Elle brode, coud, pique, assemble, colle des matérieux ordinaires, tissus, laine et affectionne tout particulièrement les peluches ("Les restes").
Comme les médecins du Moyen Age qui traquaient l’âme dans les moindres recoins du corps, elle procède de manière empirique à la dissection de l’humain pour y trouver l’essence de la vie.
Inlassable questionneuse de la condition humaine et de l’identité, elle décortique le corps, le tronçonne, le dissèque, dénude son réseau sanguin ("En balance"), étale sa machinerie interne ("Dépendance-indépendance" et exibe les organes ("Gonflés-dégonflés").
Après les installations statiques, on passe des collections aux formes articulées, aux automates et aux sculptures gonflables.
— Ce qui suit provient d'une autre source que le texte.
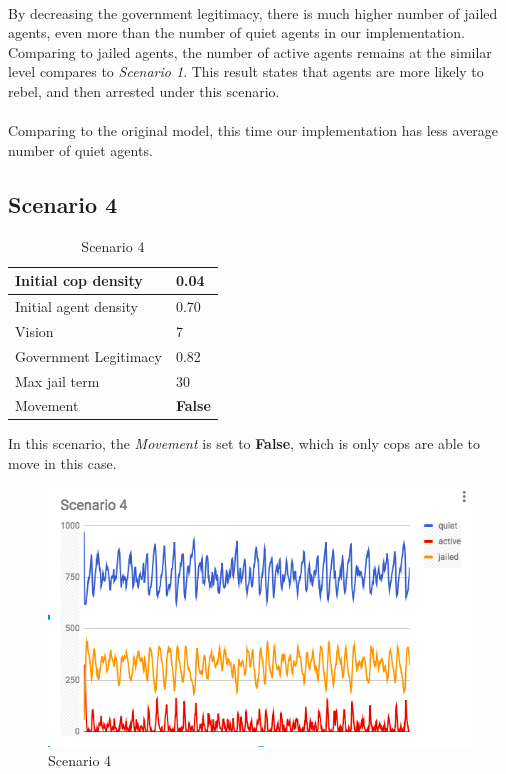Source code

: \documentclass[11pt]{article}
\begin{document}
      \paragraph{}
      By decreasing the government legitimacy, there is much higher number of 
      jailed agents, even more than the number of quiet agents in our implementation.
      Comparing to jailed agents, the number of active agents remains at the similar
      level compares to \textit{Scenario 1}. This result states that agents are
      more likely to rebel, and then arrested under this scenario.
      \paragraph{}
      Comparing to the original model, this time our implementation has less average
      number of quiet agents. %

      \subsection{Scenario 4}
      \begin{table}[ht]
        \begin{center}
          \begin{tabular}{|l|l|}
          \hline
            Initial cop density & 0.04 \\
          \hline
            Initial agent density & 0.70 \\
          \hline
            Vision & 7 \\
          \hline
            Government Legitimacy & 0.82 \\
          \hline
            Max jail term & 30 \\
          \hline
            Movement & \textbf{False} \\
          \hline
          \end{tabular}
          \caption{Scenario 4}\label{table4}
        \end{center}
      \end{table}
      In this scenario, the \textit{Movement} is set to \textbf{False}, which is
      only cops are able to move in this case.
      \begin{figure}[h!]
        \includegraphics[width=\linewidth]{Scenario_4.png}
        \caption{Scenario 4}
        \label{fig:scenario}
      \end{figure}
\end{document}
Les marionnettes d'Annette Messager ne se contentent pas de faire trois petits tours puisqu’ils sont condamnés à tourner inlassablement ("Articulés-désarticulés").
L'installation "Casino", emblématique de l'oeuvre d'Annette Messager, est d'une beauté profonde et rare, presque hypnotique, en ce qu'elle nous plonge dans un univers, aux confins de la naissance et de la mort.
Au sol git un immense voile de soir rouge sang qui est animé de vagues légères. Le souffle s'amplifie et il ondule comme une mer rouge qui se transforme en torrent qui semble s'écouler de l'ouverture du mur.
Un flot vital qui, à une heure précise, laisse transparaître d'étranges créatures lumineuses.